### [Assigned task]
I need the lines below from the one with "번호 | 주제 | 난이도 |" down to the one with "밑줄(_)은 허용됩니다." reproduced exactly, both ends included, and nothing else.

### [Data to use]
*****

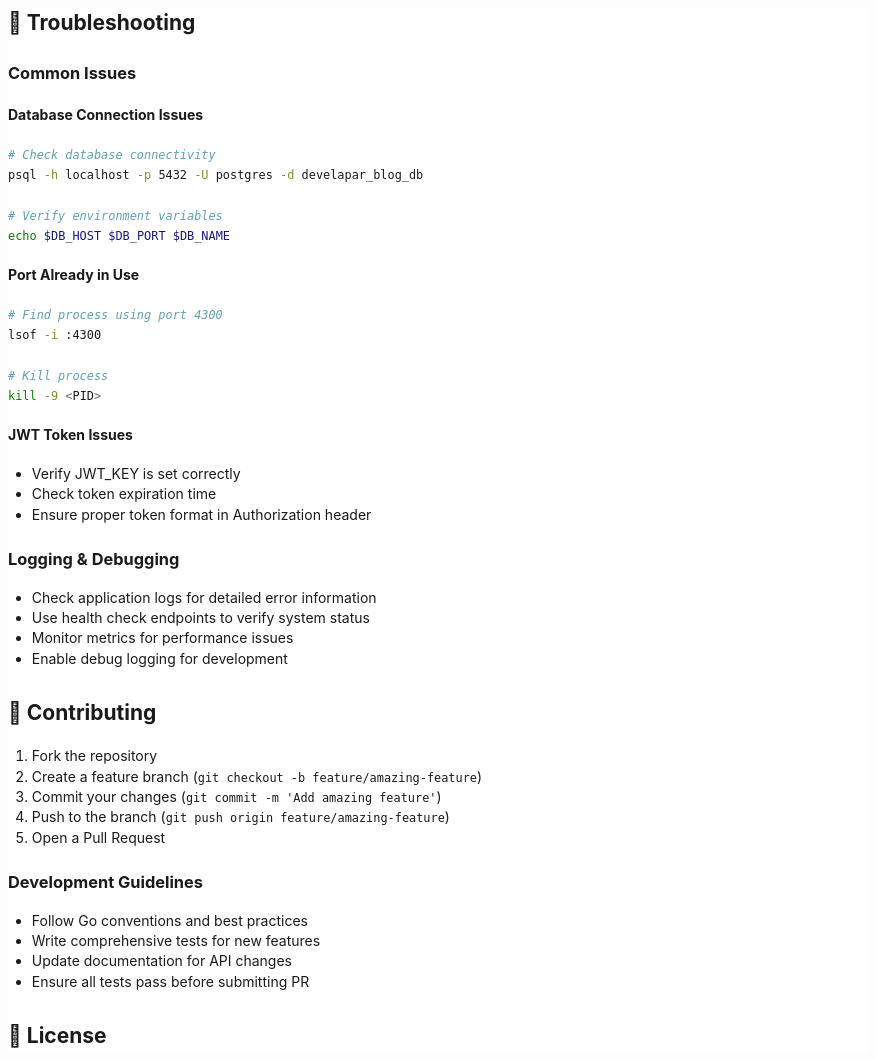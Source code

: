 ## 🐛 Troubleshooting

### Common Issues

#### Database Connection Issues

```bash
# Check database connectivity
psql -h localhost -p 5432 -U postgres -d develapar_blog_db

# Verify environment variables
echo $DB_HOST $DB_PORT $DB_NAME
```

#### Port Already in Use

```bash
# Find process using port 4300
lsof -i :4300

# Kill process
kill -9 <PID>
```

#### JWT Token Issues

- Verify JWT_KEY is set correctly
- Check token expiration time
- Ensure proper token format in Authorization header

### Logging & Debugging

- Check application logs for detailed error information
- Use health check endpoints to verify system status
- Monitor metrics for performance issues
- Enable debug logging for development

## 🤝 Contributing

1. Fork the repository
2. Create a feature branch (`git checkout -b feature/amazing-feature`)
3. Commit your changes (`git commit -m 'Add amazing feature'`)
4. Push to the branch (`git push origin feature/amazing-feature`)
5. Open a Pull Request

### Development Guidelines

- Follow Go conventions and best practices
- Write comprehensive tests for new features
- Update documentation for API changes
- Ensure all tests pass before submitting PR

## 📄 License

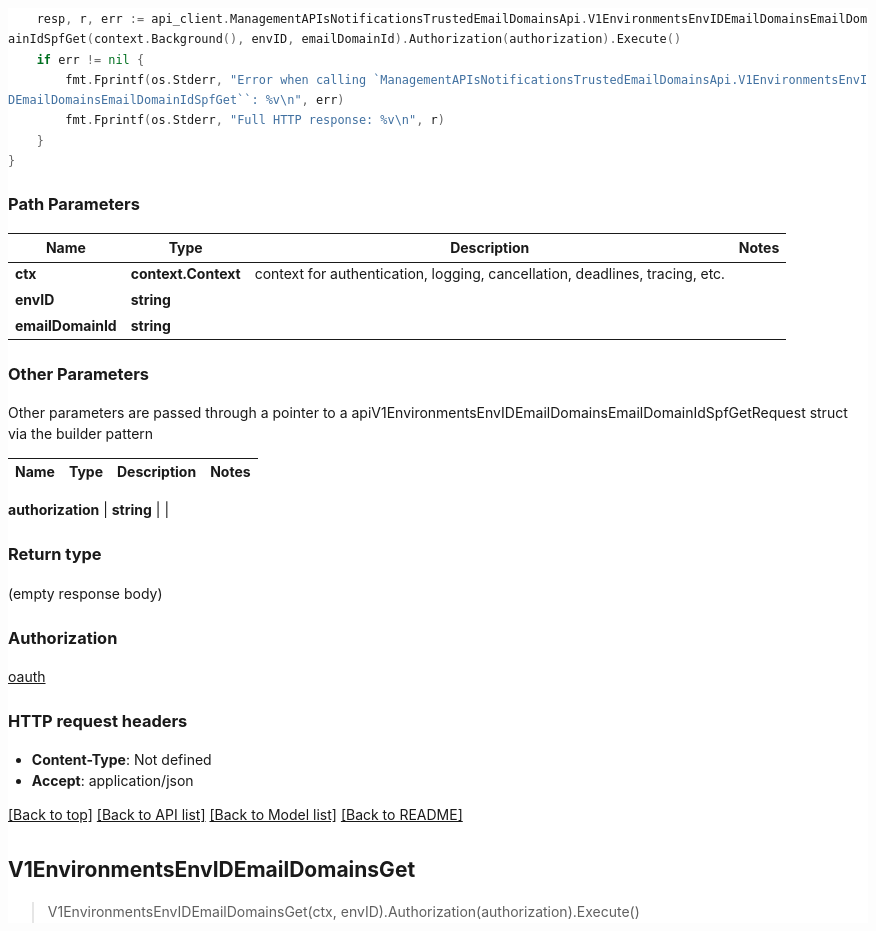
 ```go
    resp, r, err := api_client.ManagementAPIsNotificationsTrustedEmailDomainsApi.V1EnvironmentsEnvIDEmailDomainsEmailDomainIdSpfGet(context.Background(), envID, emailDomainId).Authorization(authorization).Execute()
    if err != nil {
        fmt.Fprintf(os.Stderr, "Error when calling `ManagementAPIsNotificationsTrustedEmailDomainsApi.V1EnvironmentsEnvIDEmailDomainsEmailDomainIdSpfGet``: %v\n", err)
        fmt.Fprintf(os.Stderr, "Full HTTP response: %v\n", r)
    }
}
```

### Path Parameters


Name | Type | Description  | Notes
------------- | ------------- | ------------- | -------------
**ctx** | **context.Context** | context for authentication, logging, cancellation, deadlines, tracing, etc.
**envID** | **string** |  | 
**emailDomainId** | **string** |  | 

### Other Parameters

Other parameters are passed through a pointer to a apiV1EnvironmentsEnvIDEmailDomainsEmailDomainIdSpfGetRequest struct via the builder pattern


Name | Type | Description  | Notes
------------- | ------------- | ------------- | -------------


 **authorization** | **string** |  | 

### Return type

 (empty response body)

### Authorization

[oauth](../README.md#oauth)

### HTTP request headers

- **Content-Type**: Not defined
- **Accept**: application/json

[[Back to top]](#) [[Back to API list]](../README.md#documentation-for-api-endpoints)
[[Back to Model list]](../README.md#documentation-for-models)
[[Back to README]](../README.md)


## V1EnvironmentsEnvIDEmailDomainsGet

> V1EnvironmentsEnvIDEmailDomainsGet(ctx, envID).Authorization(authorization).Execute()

*****

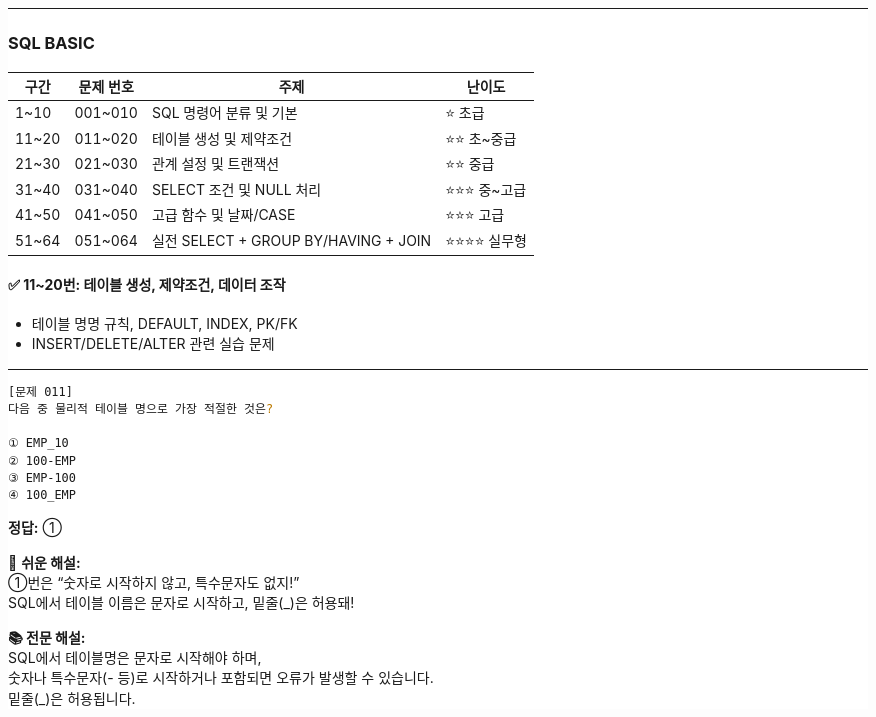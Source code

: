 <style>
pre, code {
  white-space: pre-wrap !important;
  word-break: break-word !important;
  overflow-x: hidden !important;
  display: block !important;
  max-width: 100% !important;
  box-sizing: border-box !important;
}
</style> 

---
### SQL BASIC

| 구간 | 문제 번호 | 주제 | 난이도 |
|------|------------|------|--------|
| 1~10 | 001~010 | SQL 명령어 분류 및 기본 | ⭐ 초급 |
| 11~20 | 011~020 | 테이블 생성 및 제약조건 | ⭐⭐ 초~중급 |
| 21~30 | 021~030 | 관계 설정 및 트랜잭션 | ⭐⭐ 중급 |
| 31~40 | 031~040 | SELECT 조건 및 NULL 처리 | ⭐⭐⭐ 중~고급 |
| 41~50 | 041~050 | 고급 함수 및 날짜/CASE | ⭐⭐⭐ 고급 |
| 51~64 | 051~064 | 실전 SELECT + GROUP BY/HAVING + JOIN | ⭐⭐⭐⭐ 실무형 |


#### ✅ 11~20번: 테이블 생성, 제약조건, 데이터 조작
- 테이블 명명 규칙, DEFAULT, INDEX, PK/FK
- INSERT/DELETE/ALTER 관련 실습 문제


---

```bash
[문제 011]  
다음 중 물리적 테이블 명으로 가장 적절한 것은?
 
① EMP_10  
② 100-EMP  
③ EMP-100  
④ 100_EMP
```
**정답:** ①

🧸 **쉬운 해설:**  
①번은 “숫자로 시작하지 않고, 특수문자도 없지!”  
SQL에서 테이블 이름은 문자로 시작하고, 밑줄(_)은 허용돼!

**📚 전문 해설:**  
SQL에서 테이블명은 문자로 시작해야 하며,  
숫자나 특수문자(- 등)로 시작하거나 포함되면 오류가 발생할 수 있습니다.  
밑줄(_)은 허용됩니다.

*****

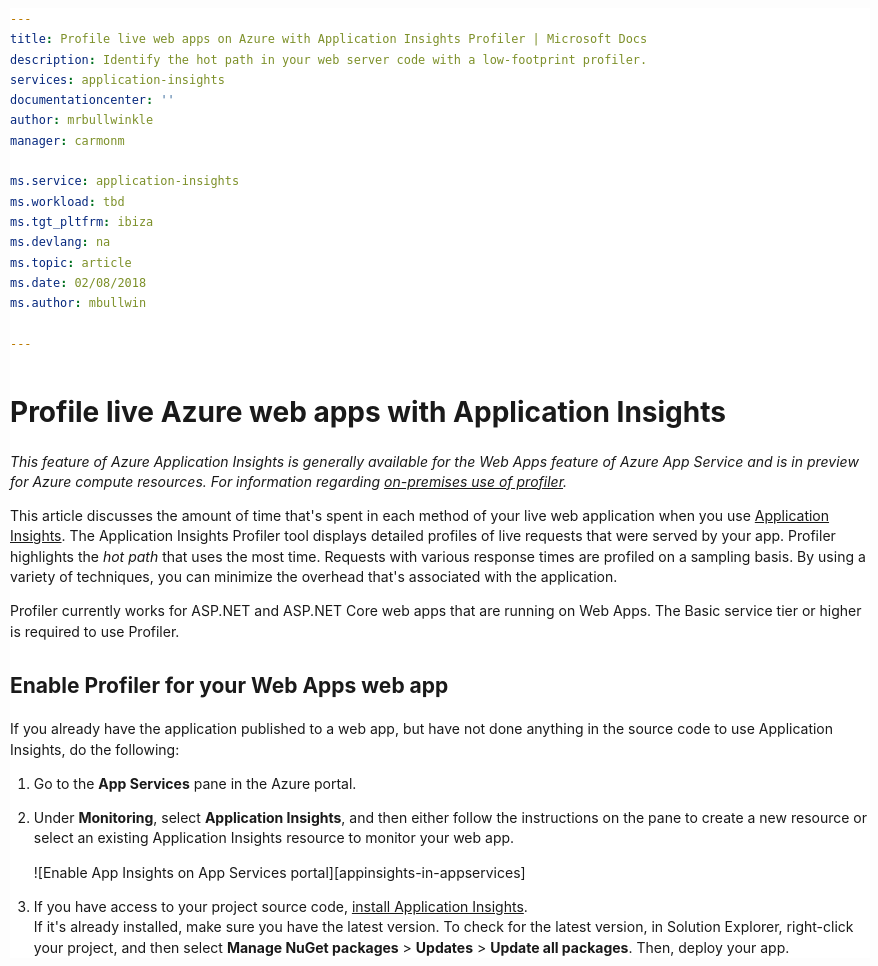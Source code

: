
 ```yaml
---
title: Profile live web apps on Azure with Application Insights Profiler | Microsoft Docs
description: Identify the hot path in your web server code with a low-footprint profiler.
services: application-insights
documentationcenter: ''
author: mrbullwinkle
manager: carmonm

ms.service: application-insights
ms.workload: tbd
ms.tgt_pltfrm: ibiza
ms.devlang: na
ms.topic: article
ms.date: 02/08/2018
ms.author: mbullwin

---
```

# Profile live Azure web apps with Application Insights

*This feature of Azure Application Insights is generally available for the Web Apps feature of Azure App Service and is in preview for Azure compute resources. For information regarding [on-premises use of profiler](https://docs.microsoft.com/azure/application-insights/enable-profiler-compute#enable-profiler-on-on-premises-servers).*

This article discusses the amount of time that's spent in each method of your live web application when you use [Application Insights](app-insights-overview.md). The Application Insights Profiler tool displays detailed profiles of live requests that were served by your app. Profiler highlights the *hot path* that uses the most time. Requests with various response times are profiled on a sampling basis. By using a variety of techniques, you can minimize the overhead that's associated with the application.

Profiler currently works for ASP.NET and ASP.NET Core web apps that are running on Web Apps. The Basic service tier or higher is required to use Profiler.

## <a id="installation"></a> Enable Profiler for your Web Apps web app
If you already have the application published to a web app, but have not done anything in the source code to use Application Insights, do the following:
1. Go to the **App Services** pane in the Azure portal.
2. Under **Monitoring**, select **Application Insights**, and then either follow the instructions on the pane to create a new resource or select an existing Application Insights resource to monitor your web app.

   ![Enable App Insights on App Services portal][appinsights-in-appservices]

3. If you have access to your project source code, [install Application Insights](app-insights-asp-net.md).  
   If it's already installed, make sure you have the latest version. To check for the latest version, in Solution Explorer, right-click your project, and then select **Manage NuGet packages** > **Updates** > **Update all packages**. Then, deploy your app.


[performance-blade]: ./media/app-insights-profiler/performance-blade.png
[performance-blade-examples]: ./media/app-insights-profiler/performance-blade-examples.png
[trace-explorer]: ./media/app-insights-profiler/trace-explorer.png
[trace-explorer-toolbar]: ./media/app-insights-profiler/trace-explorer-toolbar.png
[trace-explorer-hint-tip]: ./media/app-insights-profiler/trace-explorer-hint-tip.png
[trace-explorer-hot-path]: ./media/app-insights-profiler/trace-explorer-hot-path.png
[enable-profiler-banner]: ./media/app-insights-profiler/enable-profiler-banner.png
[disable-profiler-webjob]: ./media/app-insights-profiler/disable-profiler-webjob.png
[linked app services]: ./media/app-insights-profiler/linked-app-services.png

*****

### [Reply]
| 구간 | 문제 번호 | 주제 | 난이도 |
|------|------------|------|--------|
| 1~10 | 001~010 | SQL 명령어 분류 및 기본 | ⭐ 초급 |
| 11~20 | 011~020 | 테이블 생성 및 제약조건 | ⭐⭐ 초~중급 |
| 21~30 | 021~030 | 관계 설정 및 트랜잭션 | ⭐⭐ 중급 |
| 31~40 | 031~040 | SELECT 조건 및 NULL 처리 | ⭐⭐⭐ 중~고급 |
| 41~50 | 041~050 | 고급 함수 및 날짜/CASE | ⭐⭐⭐ 고급 |
| 51~64 | 051~064 | 실전 SELECT + GROUP BY/HAVING + JOIN | ⭐⭐⭐⭐ 실무형 |


#### ✅ 11~20번: 테이블 생성, 제약조건, 데이터 조작
- 테이블 명명 규칙, DEFAULT, INDEX, PK/FK
- INSERT/DELETE/ALTER 관련 실습 문제


---

```bash
[문제 011]  
다음 중 물리적 테이블 명으로 가장 적절한 것은?
 
① EMP_10  
② 100-EMP  
③ EMP-100  
④ 100_EMP
```
**정답:** ①

🧸 **쉬운 해설:**  
①번은 “숫자로 시작하지 않고, 특수문자도 없지!”  
SQL에서 테이블 이름은 문자로 시작하고, 밑줄(_)은 허용돼!

**📚 전문 해설:**  
SQL에서 테이블명은 문자로 시작해야 하며,  
숫자나 특수문자(- 등)로 시작하거나 포함되면 오류가 발생할 수 있습니다.  
밑줄(_)은 허용됩니다.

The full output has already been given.